If we conclude that a material uncertainty exists,
we are required to draw attention in our auditor's
report to the related disclosures in the standalone
financial statements or, if such disclosures are
inadequate, to modify our opinion. Our conclusions
are based on the audit evidence obtained up to the
date of our auditor's report. However, future events
or conditions may cause the Company to cease to
continue as a going concern.

• Evaluate the overall presentation, structure and
content of the standalone financial statements,
including the disclosures, and whether the
standalone financial statements represent the
underlying transactions and events in a manner
that achieves fair presentation.

We communicate with those charged with governance
regarding, among other matters, the planned scope
and timing of the audit and significant audit findings,
including any significant deficiencies in internal control
that we identify during our audit.

We also provide those charged with governance
with a statement that we have complied with relevant
ethical requirements regarding independence, and
to communicate with them all relationships and other
matters that may reasonably be thought to bear on
our independence, and where applicable, related
safeguards.

From the matters communicated with those charged
with governance, we determine those matters that
were of most significance in the audit of the standalone
financial statements of the current period and are
therefore the key audit matters.
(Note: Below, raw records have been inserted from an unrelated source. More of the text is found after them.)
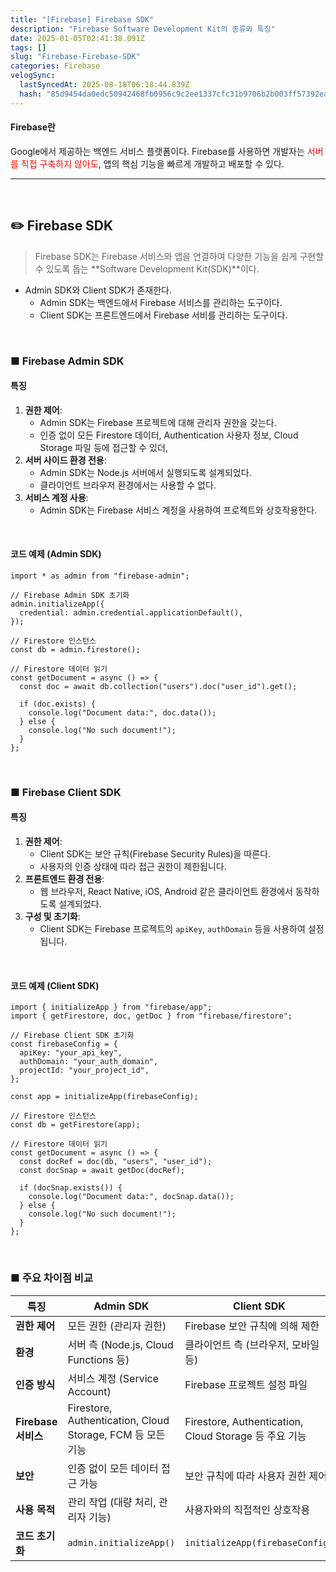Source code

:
 ```yaml
---
title: "[Firebase] Firebase SDK"
description: "Firebase Software Development Kit의 종류와 특징"
date: 2025-01-05T02:41:38.091Z
tags: []
slug: "Firebase-Firebase-SDK"
categories: Firebase
velogSync:
  lastSyncedAt: 2025-08-18T06:18:44.839Z
  hash: "85d9454da0edc50942468fb0956c9c2ee1337cfc31b9706b2b003ff57392ea08"
---
```


#### Firebase란 
Google에서 제공하는 백엔드 서비스 플랫폼이다.
Firebase를 사용하면 개발자는 <span style = "color:red">서버를 직접 구축하지 않아도</span>, 앱의 핵심 기능을 빠르게 개발하고 배포할 수 있다.

---

<br>

## ✏️ Firebase SDK
>Firebase SDK는 Firebase 서비스와 앱을 연결하여 다양한 기능을 쉽게 구현할 수 있도록 돕는 **Software Development Kit(SDK)**이다.

- Admin SDK와 Client SDK가 존재한다.
   - Admin SDK는 백엔드에서 Firebase 서비스를 관리하는 도구이다.
   - Client SDK는 프론트엔드에서 Firebase 서비를 관리하는 도구이다.
   
<br>

### ■ Firebase Admin SDK
#### 특징

1. **권한 제어**:
    - Admin SDK는 Firebase 프로젝트에 대해 관리자 권한을 갖는다.
    - 인증 없이 모든 Firestore 데이터, Authentication 사용자 정보, Cloud Storage 파일 등에 접근할 수 있더,
2. **서버 사이드 환경 전용**:
    - Admin SDK는 Node.js 서버에서 실행되도록 설계되었다.
    - 클라이언트 브라우저 환경에서는 사용할 수 없다.
3. **서비스 계정 사용**:
    - Admin SDK는 Firebase 서비스 계정을 사용하여 프로젝트와 상호작용한다.

<br>

#### 코드 예제 (Admin SDK)

```tsx
import * as admin from "firebase-admin";

// Firebase Admin SDK 초기화
admin.initializeApp({
  credential: admin.credential.applicationDefault(),
});

// Firestore 인스턴스
const db = admin.firestore();

// Firestore 데이터 읽기
const getDocument = async () => {
  const doc = await db.collection("users").doc("user_id").get();
  
  if (doc.exists) {
    console.log("Document data:", doc.data());
  } else {
    console.log("No such document!");
  }
};
```

<br>



### ■ Firebase Client SDK

#### 특징

1. **권한 제어**:
    - Client SDK는 보안 규칙(Firebase Security Rules)을 따른다.
    - 사용자의 인증 상태에 따라 접근 권한이 제한됩니다.
2. **프론트엔드 환경 전용**:
    - 웹 브라우저, React Native, iOS, Android 같은 클라이언트 환경에서 동작하도록 설계되었다.
3. **구성 및 초기화**:
    - Client SDK는 Firebase 프로젝트의 `apiKey`, `authDomain` 등을 사용하여 설정됩니다.

<br>

#### 코드 예제 (Client SDK)

```tsx
import { initializeApp } from "firebase/app";
import { getFirestore, doc, getDoc } from "firebase/firestore";

// Firebase Client SDK 초기화
const firebaseConfig = {
  apiKey: "your_api_key",
  authDomain: "your_auth_domain",
  projectId: "your_project_id",
};

const app = initializeApp(firebaseConfig);

// Firestore 인스턴스
const db = getFirestore(app);

// Firestore 데이터 읽기
const getDocument = async () => {
  const docRef = doc(db, "users", "user_id");
  const docSnap = await getDoc(docRef);
  
  if (docSnap.exists()) {
    console.log("Document data:", docSnap.data());
  } else {
    console.log("No such document!");
  }
};
```

<br>

### ■ 주요 차이점 비교

| **특징**            | **Admin SDK**                          | **Client SDK**                         |
|---------------------|---------------------------------------|---------------------------------------|
| **권한 제어**        | 모든 권한 (관리자 권한)                  | Firebase 보안 규칙에 의해 제한             |
| **환경**            | 서버 측 (Node.js, Cloud Functions 등)      | 클라이언트 측 (브라우저, 모바일 등)         |
| **인증 방식**        | 서비스 계정 (Service Account)            | Firebase 프로젝트 설정 파일                |
| **Firebase 서비스**   | Firestore, Authentication, Cloud Storage, FCM 등 모든 기능 | Firestore, Authentication, Cloud Storage 등 주요 기능 |
| **보안**            | 인증 없이 모든 데이터 접근 가능              | 보안 규칙에 따라 사용자 권한 제어             |
| **사용 목적**        | 관리 작업 (대량 처리, 관리자 기능)           | 사용자와의 직접적인 상호작용                 |
| **코드 초기화**       | `admin.initializeApp()`               | `initializeApp(firebaseConfig)`        |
We describe these
matters in our auditor's report unless law or regulation
precludes public disclosure about the matter or when,
in extremely rare circumstances, we determine that
a matter should not be communicated in our report
because the adverse consequences of doing so would
reasonably be expected to outweigh the public interest
benefits of such communication.

Report on Other Legal and Regulatory Requirements

As required by the Companies (Auditor's Report) Order,
2020 ("the Order") issued by the Central Government
of India in terms of Section 143(11) of the Act, we give
in “Annexure A" a statement on the matters specified in
paragraphs 3 and 4 of the Order, to the extent applicable.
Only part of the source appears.